A District Court judge in West Virginia has granted summary judgment in favor of a plaintiff who received a collection letter from a defendant that did not include updated language required under the West Virginia Consumer Credit and Protection Act related to the collection of time-barred debts.
A copy of the ruling in the case of Adkins & Short v. Midland Credit Management, Inc. can be accessed by clicking here.
The WVCCPA was updated on July 4, 2017 to require that any collection letter sent to a West Virginia resident include the following statement when collecting on a time-barred debt: “The law limits how long you can be sued on a debt. Because of the age of your debt, (INSERT OWNER NAME) cannot sue you for it.”
The defendant, however, did not update its letters to reflect this change until August 25, and, in the meantime, sent letters to numerous individuals, including the plaintiffs, that did not have the updated language.

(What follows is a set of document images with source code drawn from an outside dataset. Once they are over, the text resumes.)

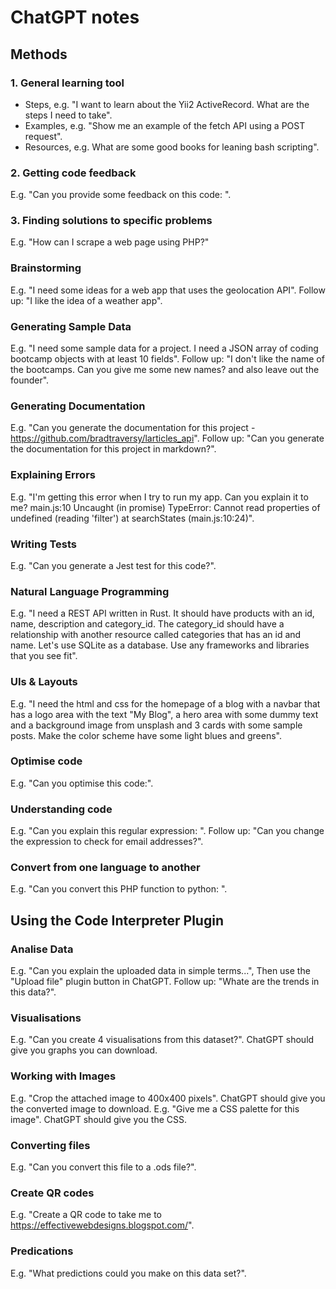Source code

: # ChatGPT notes

## Methods

### 1. General learning tool

- Steps, e.g. "I want to learn about the Yii2 ActiveRecord. What are the steps I need to take".
- Examples, e.g. "Show me an example of the fetch API using a POST request".
- Resources, e.g. What are some good books for leaning bash scripting".

### 2. Getting code feedback

E.g. "Can you provide some feedback on this code: <Then add some code>".

### 3. Finding solutions to specific problems

E.g. "How can I scrape a web page using PHP?"

### Brainstorming

E.g. "I need some ideas for a web app that uses the geolocation API".
Follow up: "I like the idea of a weather app".

### Generating Sample Data

E.g. "I need some sample data for a project. I need a JSON array of coding bootcamp objects with at least 10 fields".
Follow up: "I don't like the name of the bootcamps. Can you give me some new names? and also leave out the founder".

### Generating Documentation

E.g. "Can you generate the documentation for this project - https://github.com/bradtraversy/larticles_api".
Follow up: "Can you generate the documentation for this project in markdown?".

### Explaining Errors

E.g. "I'm getting this error when I try to run my app. Can you explain it to me? main.js:10 Uncaught (in promise) TypeError: Cannot read properties of undefined (reading 'filter')
at searchStates (main.js:10:24)".

### Writing Tests

E.g. "Can you generate a Jest test for this code?".

### Natural Language Programming

E.g. "I need a REST API written in Rust. It should have products with an id, name, description and category_id. The category_id should have a relationship with another resource called categories that has an id and name. Let's use SQLite as a database. Use any frameworks and libraries that you see fit".

### UIs & Layouts

E.g. "I need the html and css for the homepage of a blog with a navbar that has a logo area with the text "My Blog", a hero area with some dummy text and a background image from unsplash and 3 cards with some sample posts. Make the color scheme have some light blues and greens".

### Optimise code

E.g. "Can you optimise this code:<add your code here>".

### Understanding code

E.g. "Can you explain this regular expression: <your regular expression>".
Follow up: "Can you change the expression to check for email addresses?".

### Convert from one language to another

E.g. "Can you convert this PHP function to python: <your PHP function>".

## Using the Code Interpreter Plugin

### Analise Data

E.g. "Can you explain the uploaded data in simple terms...", Then use the "Upload file" plugin button in ChatGPT.
Follow up: "Whate are the trends in this data?".

### Visualisations

E.g. "Can you create 4 visualisations from this dataset?".
ChatGPT should give you graphs you can download.

### Working with Images

E.g. "Crop the attached image to 400x400 pixels".
ChatGPT should give you the converted image to download.
E.g. "Give me a CSS palette for this image".
ChatGPT should give you the CSS.

### Converting files

E.g. "Can you convert this file to a .ods file?".

### Create QR codes

E.g. "Create a QR code to take me to https://effectivewebdesigns.blogspot.com/".

### Predications

E.g. "What predictions could you make on this data set?".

The defendant attempted to use the bona fide error defense under the WVCCPA, which can excuse a collector from liability if the “debt collector establishes by a preponderance of evidence that a violation is unintentional or the result of a bona fide error of fact notwithstanding the maintenance of procedures reasonably adapted to avoid any such violation or error.”
Arguing that conditions for a bona fide error are met when the defendant demonstrates that either the violation was unintentional or that “it was the result of a bona fide error of fact notwithstanding the maintenance of procedures reasonably adapted to avoid the error,” the defendant sought summary judgment as well. But the judge deemed that a collector must “demonstrate that it maintained procedures reasonably adapted to avoid the error or violation,” in order to satisfy the bona fide error provision.
The judge ruled the defendant did not produce sufficient evidence to prove it maintained procedures to prevent this kind of violation. The defendant “described its procedure for communicating change requests, but it did not connect the dots to explain how that procedure is designed to eliminate the risk of human error,” wrote Judge Irene Berger in granting summary judgment for the plaintiff.